In 2014, Healy played for the Stockton Ports of the Class A-Advanced California League, finishing the season with a .285 batting average, 16 home runs, and 83 RBIs. While playing for the Midland RockHounds of the Class AA Texas League in 2015, Healy was named an All-Star. He was also named Texas League Player of the Week twice.

Without an invite to big league camp, Healy returned to Midland to begin the 2016 season. However, Healy went on to hit .338 with 8 home runs and 34 RBI in 36 games before earning a promotion to the Nashville Sounds of the Class AAA Pacific Coast League. He appeared in the 2016 All-Star Futures Game as Oakland's lone representative, and earned an unlikely promotion to the major leagues on July 15. In 49 games with Nashville, Healy hit .318 with 6 home runs and 30 RBI, splitting time at first base and third base.

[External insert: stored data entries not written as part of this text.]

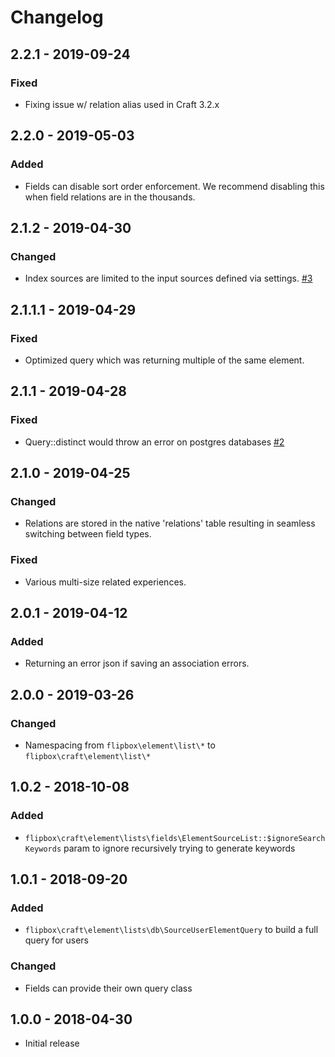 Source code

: Changelog
=========
## 2.2.1 - 2019-09-24
### Fixed
- Fixing issue w/ relation alias used in Craft 3.2.x

## 2.2.0 - 2019-05-03
### Added
- Fields can disable sort order enforcement.  We recommend disabling this when field relations are in the thousands.

## 2.1.2 - 2019-04-30
### Changed
- Index sources are limited to the input sources defined via settings. [#3](https://github.com/flipboxfactory/craft-element-lists/issues/3)

## 2.1.1.1 - 2019-04-29
### Fixed
- Optimized query which was returning multiple of the same element.

## 2.1.1 - 2019-04-28
### Fixed
- Query::distinct would throw an error on postgres databases [#2](https://github.com/flipboxfactory/craft-element-lists/issues/2)

## 2.1.0 - 2019-04-25
### Changed
- Relations are stored in the native 'relations' table resulting in seamless switching between field types.

### Fixed
- Various multi-size related experiences.

## 2.0.1 - 2019-04-12
### Added
- Returning an error json if saving an association errors.

## 2.0.0 - 2019-03-26
### Changed
- Namespacing from `flipbox\element\list\*` to `flipbox\craft\element\list\*`

## 1.0.2 - 2018-10-08
### Added
- `flipbox\craft\element\lists\fields\ElementSourceList::$ignoreSearchKeywords` param to ignore recursively trying to generate keywords 

## 1.0.1 - 2018-09-20
### Added
- `flipbox\craft\element\lists\db\SourceUserElementQuery` to build a full query for users

### Changed
- Fields can provide their own query class

## 1.0.0 - 2018-04-30
- Initial release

Upon his promotion, Healy was immediately inserted by manager Bob Melvin as the team's third baseman, supplanting Danny Valencia. He recorded his first major league hit, a 3-run home run, on July 16 in a game against the Toronto Blue Jays. On July 24, Healy hit a walk-off home run against the Tampa Bay Rays, capping a three-run ninth-inning rally. On October 3, Healy was named the AL Rookie of the Month for the month of September, when he hit .355 with 7 home runs and 19 RBI to conclude his breakout season. In 72 games, Healy hit .305/.337/.524 with 13 home runs and 37 RBI, with a batting average that led all qualified AL rookies, reaching as high as third in the batting order.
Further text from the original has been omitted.